Most field guides are organized in a taxonomic fashion, using evolutionary relationships to arrange species. But Birds In Place is not just about bird identification. This is a guide to which birds you can expect to occur in a variety of described habitats. To break such "bird guide" tradition, and to present an entirely new perspective, is admirable. By thinking habitat, we are made aware of interrelationships and ecology. We're taught to be more comprehensive observers.

Icenoggle also includes interesting aspects regarding the natural history of bird species. Using icons, illustrations, excellent photos, text, and maps, the book summarizes information relating to species identification, habitat association, seasonal abundance, feeding behavior and preferences, and range. Much of the text provides detailed information relating to behavior, courtship and nesting, and variations in habitat use.

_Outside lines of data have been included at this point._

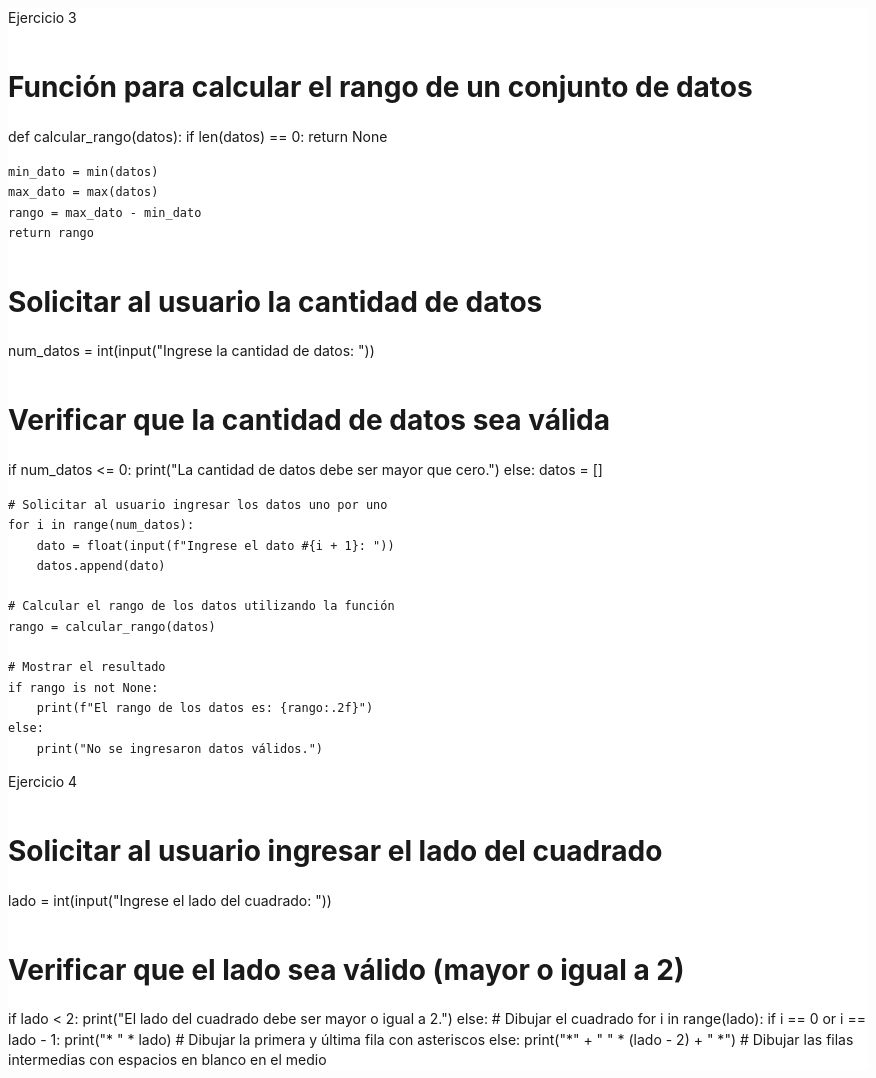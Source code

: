 Ejercicio 3 
# Función para calcular el rango de un conjunto de datos
def calcular_rango(datos):
    if len(datos) == 0:
        return None
    
    min_dato = min(datos)
    max_dato = max(datos)
    rango = max_dato - min_dato
    return rango

# Solicitar al usuario la cantidad de datos
num_datos = int(input("Ingrese la cantidad de datos: "))

# Verificar que la cantidad de datos sea válida
if num_datos <= 0:
    print("La cantidad de datos debe ser mayor que cero.")
else:
    datos = []

    # Solicitar al usuario ingresar los datos uno por uno
    for i in range(num_datos):
        dato = float(input(f"Ingrese el dato #{i + 1}: "))
        datos.append(dato)

    # Calcular el rango de los datos utilizando la función
    rango = calcular_rango(datos)

    # Mostrar el resultado
    if rango is not None:
        print(f"El rango de los datos es: {rango:.2f}")
    else:
        print("No se ingresaron datos válidos.")

Ejercicio 4 

# Solicitar al usuario ingresar el lado del cuadrado
lado = int(input("Ingrese el lado del cuadrado: "))

# Verificar que el lado sea válido (mayor o igual a 2)
if lado < 2:
    print("El lado del cuadrado debe ser mayor o igual a 2.")
else:
    # Dibujar el cuadrado
    for i in range(lado):
        if i == 0 or i == lado - 1:
            print("* " * lado)  # Dibujar la primera y última fila con asteriscos
        else:
            print("*" + " " * (lado - 2) + " *")  # Dibujar las filas intermedias con espacios en blanco en el medio

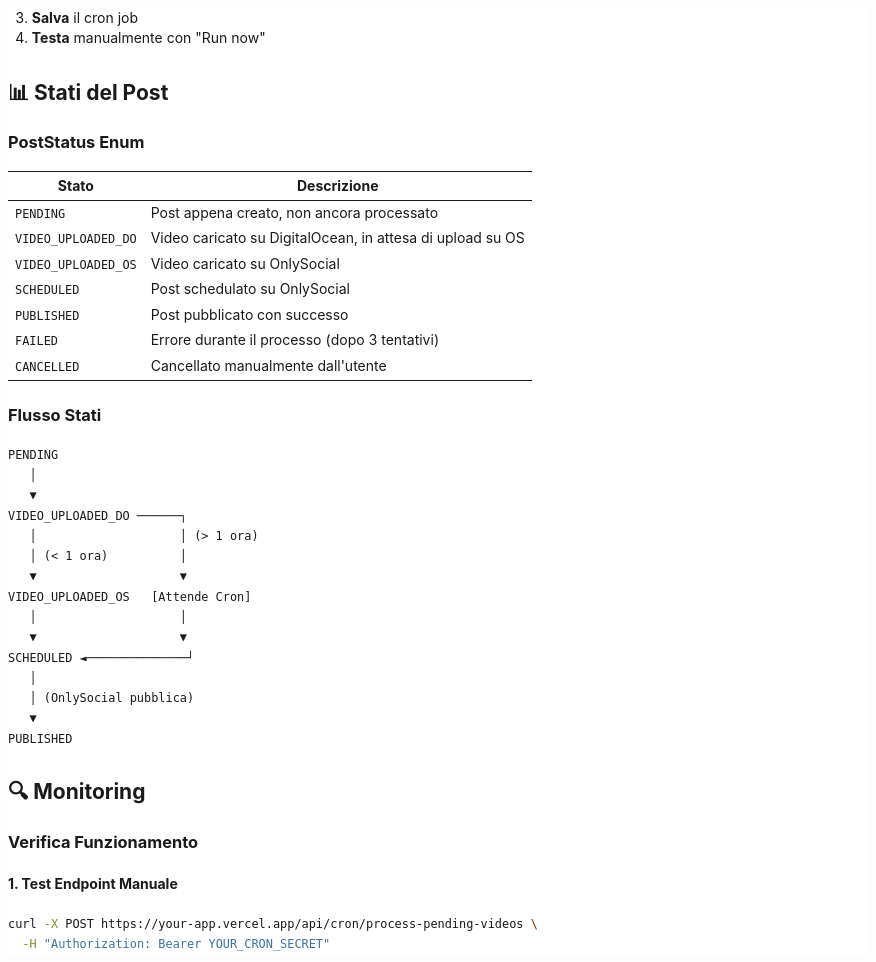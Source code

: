 3. **Salva** il cron job
4. **Testa** manualmente con "Run now"

## 📊 Stati del Post

### PostStatus Enum

| Stato | Descrizione |
|-------|-------------|
| `PENDING` | Post appena creato, non ancora processato |
| `VIDEO_UPLOADED_DO` | Video caricato su DigitalOcean, in attesa di upload su OS |
| `VIDEO_UPLOADED_OS` | Video caricato su OnlySocial |
| `SCHEDULED` | Post schedulato su OnlySocial |
| `PUBLISHED` | Post pubblicato con successo |
| `FAILED` | Errore durante il processo (dopo 3 tentativi) |
| `CANCELLED` | Cancellato manualmente dall'utente |

### Flusso Stati

```
PENDING
   │
   ▼
VIDEO_UPLOADED_DO ──────┐
   │                    │ (> 1 ora)
   │ (< 1 ora)          │
   ▼                    ▼
VIDEO_UPLOADED_OS   [Attende Cron]
   │                    │
   ▼                    ▼
SCHEDULED ◄──────────────┘
   │
   │ (OnlySocial pubblica)
   ▼
PUBLISHED
```

## 🔍 Monitoring

### Verifica Funzionamento

#### 1. Test Endpoint Manuale
```bash
curl -X POST https://your-app.vercel.app/api/cron/process-pending-videos \
  -H "Authorization: Bearer YOUR_CRON_SECRET"
```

If all this isn't enough, consider reading some of the seven bird-related essays. Informative and well written, they blend well with the habitat descriptions to familiarize us more fully with the avian world.

The book does have some physical flaws. The icons and habitat illustrations are small and somewhat hard to interpret. I would appreciate actually printing the habitat type on each bird page, so as to reinforce the description and recognition of habitat characteristics. Farcountry Press has published some great stuff, but this book does suffer from a lack of editing. I found quite a few typographical errors, and even some inefficient phraseology.

Regardless, the experience, information, and words shine through and I find this a successful break with tradition.